## Input material
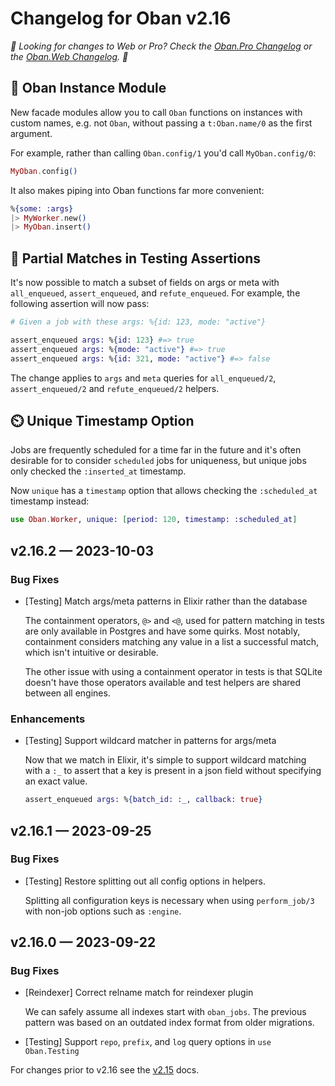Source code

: # Changelog for Oban v2.16

_🌟 Looking for changes to Web or Pro? Check the [Oban.Pro Changelog][opc] or
the [Oban.Web Changelog][owc]. 🌟_

## 🐑 Oban Instance Module

New facade modules allow you to call `Oban` functions on instances with custom names, e.g. not
`Oban`, without passing a `t:Oban.name/0` as the first argument.

For example, rather than calling `Oban.config/1` you'd call `MyOban.config/0`:

```elixir
MyOban.config()
```

It also makes piping into Oban functions far more convenient: 

```elixir
%{some: :args}
|> MyWorker.new()
|> MyOban.insert()
```

## 🧩 Partial Matches in Testing Assertions

It's now possible to match a subset of fields on args or meta with `all_enqueued`,
`assert_enqueued`, and `refute_enqueued`. For example, the following assertion will now pass:

```elixir
# Given a job with these args: %{id: 123, mode: "active"}

assert_enqueued args: %{id: 123} #=> true
assert_enqueued args: %{mode: "active"} #=> true
assert_enqueued args: %{id: 321, mode: "active"} #=> false
```

The change applies to `args` and `meta` queries for `all_enqueued/2`, `assert_enqueued/2` and
`refute_enqueued/2` helpers.

## ⏲️ Unique Timestamp Option

Jobs are frequently scheduled for a time far in the future and it's often desirable for to
consider `scheduled` jobs for uniqueness, but unique jobs only checked the `:inserted_at`
timestamp.

Now `unique` has a `timestamp` option that allows checking the `:scheduled_at` timestamp instead:

```elixir
use Oban.Worker, unique: [period: 120, timestamp: :scheduled_at]
```

## v2.16.2 — 2023-10-03

### Bug Fixes

- [Testing] Match args/meta patterns in Elixir rather than the database

  The containment operators, `@>` and `<@`, used for pattern matching in tests are only available
  in Postgres and have some quirks. Most notably, containment considers matching any value in a
  list a successful match, which isn't intuitive or desirable.

  The other issue with using a containment operator in tests is that SQLite doesn't have those
  operators available and test helpers are shared between all engines.

### Enhancements

- [Testing] Support wildcard matcher in patterns for args/meta

  Now that we match in Elixir, it's simple to support wildcard matching with a `:_` to assert that
  a key is present in a json field without specifying an exact value.

  ```elixir
  assert_enqueued args: %{batch_id: :_, callback: true}
  ```

## v2.16.1 — 2023-09-25

### Bug Fixes

- [Testing] Restore splitting out all config options in helpers.

  Splitting all configuration keys is necessary when using `perform_job/3` with non-job options
  such as `:engine`.

## v2.16.0 — 2023-09-22

### Bug Fixes

- [Reindexer] Correct relname match for reindexer plugin

  We can safely assume all indexes start with `oban_jobs`. The previous pattern was based on an
  outdated index format from older migrations.

- [Testing] Support `repo`, `prefix`, and `log` query options in `use Oban.Testing`

For changes prior to v2.16 see the [v2.15][prv] docs.

[opc]: https://getoban.pro/docs/pro/changelog.html
[owc]: https://getoban.pro/docs/web/changelog.html
[prv]: https://hexdocs.pm/oban/2.15.2/changelog.html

## The problem
The output should be exactly the lines above from the line containing "## 🐑 Oban Instance Module" to the line containing "are only available", inclusive, with no other lines.

## Task solution
## 🐑 Oban Instance Module

New facade modules allow you to call `Oban` functions on instances with custom names, e.g. not
`Oban`, without passing a `t:Oban.name/0` as the first argument.

For example, rather than calling `Oban.config/1` you'd call `MyOban.config/0`:

```elixir
MyOban.config()
```

It also makes piping into Oban functions far more convenient: 

```elixir
%{some: :args}
|> MyWorker.new()
|> MyOban.insert()
```

## 🧩 Partial Matches in Testing Assertions

It's now possible to match a subset of fields on args or meta with `all_enqueued`,
`assert_enqueued`, and `refute_enqueued`. For example, the following assertion will now pass:

```elixir
# Given a job with these args: %{id: 123, mode: "active"}

assert_enqueued args: %{id: 123} #=> true
assert_enqueued args: %{mode: "active"} #=> true
assert_enqueued args: %{id: 321, mode: "active"} #=> false
```

The change applies to `args` and `meta` queries for `all_enqueued/2`, `assert_enqueued/2` and
`refute_enqueued/2` helpers.

## ⏲️ Unique Timestamp Option

Jobs are frequently scheduled for a time far in the future and it's often desirable for to
consider `scheduled` jobs for uniqueness, but unique jobs only checked the `:inserted_at`
timestamp.

Now `unique` has a `timestamp` option that allows checking the `:scheduled_at` timestamp instead:

```elixir
use Oban.Worker, unique: [period: 120, timestamp: :scheduled_at]
```

## v2.16.2 — 2023-10-03

### Bug Fixes

- [Testing] Match args/meta patterns in Elixir rather than the database

  The containment operators, `@>` and `<@`, used for pattern matching in tests are only available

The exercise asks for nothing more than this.